_ENTRIES PROVIDED_
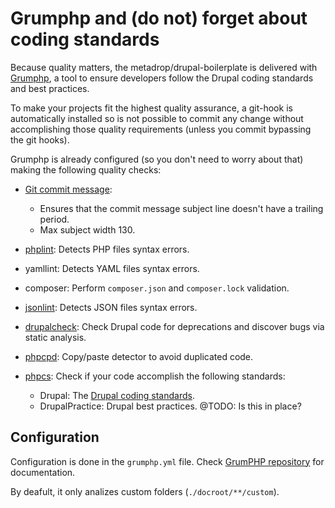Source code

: # Grumphp and (do not) forget about coding standards

Because quality matters, the metadrop/drupal-boilerplate is delivered with [Grumphp](https://github.com/phpro/grumphp), a tool to ensure developers follow the Drupal coding standards and best practices.

To make your projects fit the highest quality assurance, a git-hook is automatically installed so is not possible to commit any change without accomplishing those quality requirements (unless you commit bypassing the git hooks).

Grumphp is already configured (so you don't need to worry about that) making the following quality checks:

- [Git commit message](https://github.com/phpro/grumphp/blob/master/doc/tasks/git_commit_message.md):
  - Ensures that the commit message subject line doesn't have a trailing period.
  - Max subject width 130.

- [phplint](https://github.com/overtrue/phplint): Detects PHP files syntax errors.
- yamllint: Detects YAML files syntax errors.
- composer: Perform `composer.json` and `composer.lock` validation.
- [jsonlint](https://github.com/Seldaek/jsonlint): Detects JSON files syntax errors.
- [drupalcheck](https://github.com/mglaman/drupal-check): Check Drupal code for deprecations and discover bugs via static analysis.
- [phpcpd](https://github.com/sebastianbergmann/phpcpd): Copy/paste detector to avoid duplicated code.
- [phpcs](https://github.com/squizlabs/PHP_CodeSniffer): Check if your code accomplish the following standards:
    - Drupal: The [Drupal coding standards](https://www.drupal.org/docs/develop/standards/coding-standards).
    - DrupalPractice: Drupal best practices. @TODO: Is this in place?



## Configuration


Configuration is done in the `grumphp.yml` file. Check [GrumPHP repository](https://github.com/phpro/grumphp) for documentation.

By deafult, it only analizes custom folders (`./docroot/**/custom`).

_EXERCISE INSTRUCTIONS_
Could the lines from the top of the material through the line with "- yamllint: Detects YAML files syntax errors." be repeated exactly, pictures left out?

_ANSWER TO THIS PROBLEM_
Source code

: # Grumphp and (do not) forget about coding standards

Because quality matters, the metadrop/drupal-boilerplate is delivered with [Grumphp](https://github.com/phpro/grumphp), a tool to ensure developers follow the Drupal coding standards and best practices.

To make your projects fit the highest quality assurance, a git-hook is automatically installed so is not possible to commit any change without accomplishing those quality requirements (unless you commit bypassing the git hooks).

Grumphp is already configured (so you don't need to worry about that) making the following quality checks:

- [Git commit message](https://github.com/phpro/grumphp/blob/master/doc/tasks/git_commit_message.md):
  - Ensures that the commit message subject line doesn't have a trailing period.
  - Max subject width 130.

- [phplint](https://github.com/overtrue/phplint): Detects PHP files syntax errors.
- yamllint: Detects YAML files syntax errors.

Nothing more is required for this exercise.